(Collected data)
+===+

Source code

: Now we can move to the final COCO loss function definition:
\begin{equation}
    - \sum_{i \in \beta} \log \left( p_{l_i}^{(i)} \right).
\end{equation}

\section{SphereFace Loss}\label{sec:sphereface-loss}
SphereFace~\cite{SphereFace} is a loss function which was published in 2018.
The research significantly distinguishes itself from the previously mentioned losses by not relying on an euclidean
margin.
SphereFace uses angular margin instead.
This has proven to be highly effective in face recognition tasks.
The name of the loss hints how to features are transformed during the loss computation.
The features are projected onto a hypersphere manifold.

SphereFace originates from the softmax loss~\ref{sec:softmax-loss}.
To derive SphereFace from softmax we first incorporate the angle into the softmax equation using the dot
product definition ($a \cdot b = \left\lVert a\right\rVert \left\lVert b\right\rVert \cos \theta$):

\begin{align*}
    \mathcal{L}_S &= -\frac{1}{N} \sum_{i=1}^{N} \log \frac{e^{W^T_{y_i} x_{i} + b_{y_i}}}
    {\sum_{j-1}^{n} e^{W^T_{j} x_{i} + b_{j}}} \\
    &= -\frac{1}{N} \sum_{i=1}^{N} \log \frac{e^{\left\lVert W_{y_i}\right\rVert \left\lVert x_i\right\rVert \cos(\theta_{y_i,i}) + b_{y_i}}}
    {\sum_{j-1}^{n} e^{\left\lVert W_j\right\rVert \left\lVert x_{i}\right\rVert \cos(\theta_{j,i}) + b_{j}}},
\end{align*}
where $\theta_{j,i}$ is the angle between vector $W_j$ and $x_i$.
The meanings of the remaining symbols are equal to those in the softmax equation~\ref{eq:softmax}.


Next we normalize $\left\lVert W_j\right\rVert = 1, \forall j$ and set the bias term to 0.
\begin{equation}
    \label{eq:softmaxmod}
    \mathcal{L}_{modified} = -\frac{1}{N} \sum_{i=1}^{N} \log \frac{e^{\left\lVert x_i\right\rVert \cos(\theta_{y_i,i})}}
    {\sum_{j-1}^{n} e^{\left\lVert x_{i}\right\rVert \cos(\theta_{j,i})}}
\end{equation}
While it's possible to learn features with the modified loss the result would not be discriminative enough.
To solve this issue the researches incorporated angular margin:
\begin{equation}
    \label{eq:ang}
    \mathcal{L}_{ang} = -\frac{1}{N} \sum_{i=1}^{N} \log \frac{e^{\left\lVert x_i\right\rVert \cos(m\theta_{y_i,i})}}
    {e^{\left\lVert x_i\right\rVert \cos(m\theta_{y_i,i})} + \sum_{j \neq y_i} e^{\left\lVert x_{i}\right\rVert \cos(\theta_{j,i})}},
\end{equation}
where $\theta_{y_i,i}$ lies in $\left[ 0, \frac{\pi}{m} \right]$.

+===+

WHAT THE EXERCISE ASKS
The records above need to be output again, verbatim.

THE ANSWER
Source code

: Now we can move to the final COCO loss function definition:
\begin{equation}
    - \sum_{i \in \beta} \log \left( p_{l_i}^{(i)} \right).
\end{equation}

\section{SphereFace Loss}\label{sec:sphereface-loss}
SphereFace~\cite{SphereFace} is a loss function which was published in 2018.
The research significantly distinguishes itself from the previously mentioned losses by not relying on an euclidean
margin.
SphereFace uses angular margin instead.
This has proven to be highly effective in face recognition tasks.
The name of the loss hints how to features are transformed during the loss computation.
The features are projected onto a hypersphere manifold.

SphereFace originates from the softmax loss~\ref{sec:softmax-loss}.
To derive SphereFace from softmax we first incorporate the angle into the softmax equation using the dot
product definition ($a \cdot b = \left\lVert a\right\rVert \left\lVert b\right\rVert \cos \theta$):

\begin{align*}
    \mathcal{L}_S &= -\frac{1}{N} \sum_{i=1}^{N} \log \frac{e^{W^T_{y_i} x_{i} + b_{y_i}}}
    {\sum_{j-1}^{n} e^{W^T_{j} x_{i} + b_{j}}} \\
    &= -\frac{1}{N} \sum_{i=1}^{N} \log \frac{e^{\left\lVert W_{y_i}\right\rVert \left\lVert x_i\right\rVert \cos(\theta_{y_i,i}) + b_{y_i}}}
    {\sum_{j-1}^{n} e^{\left\lVert W_j\right\rVert \left\lVert x_{i}\right\rVert \cos(\theta_{j,i}) + b_{j}}},
\end{align*}
where $\theta_{j,i}$ is the angle between vector $W_j$ and $x_i$.
The meanings of the remaining symbols are equal to those in the softmax equation~\ref{eq:softmax}.


Next we normalize $\left\lVert W_j\right\rVert = 1, \forall j$ and set the bias term to 0.
\begin{equation}
    \label{eq:softmaxmod}
    \mathcal{L}_{modified} = -\frac{1}{N} \sum_{i=1}^{N} \log \frac{e^{\left\lVert x_i\right\rVert \cos(\theta_{y_i,i})}}
    {\sum_{j-1}^{n} e^{\left\lVert x_{i}\right\rVert \cos(\theta_{j,i})}}
\end{equation}
While it's possible to learn features with the modified loss the result would not be discriminative enough.
To solve this issue the researches incorporated angular margin:
\begin{equation}
    \label{eq:ang}
    \mathcal{L}_{ang} = -\frac{1}{N} \sum_{i=1}^{N} \log \frac{e^{\left\lVert x_i\right\rVert \cos(m\theta_{y_i,i})}}
    {e^{\left\lVert x_i\right\rVert \cos(m\theta_{y_i,i})} + \sum_{j \neq y_i} e^{\left\lVert x_{i}\right\rVert \cos(\theta_{j,i})}},
\end{equation}
where $\theta_{y_i,i}$ lies in $\left[ 0, \frac{\pi}{m} \right]$.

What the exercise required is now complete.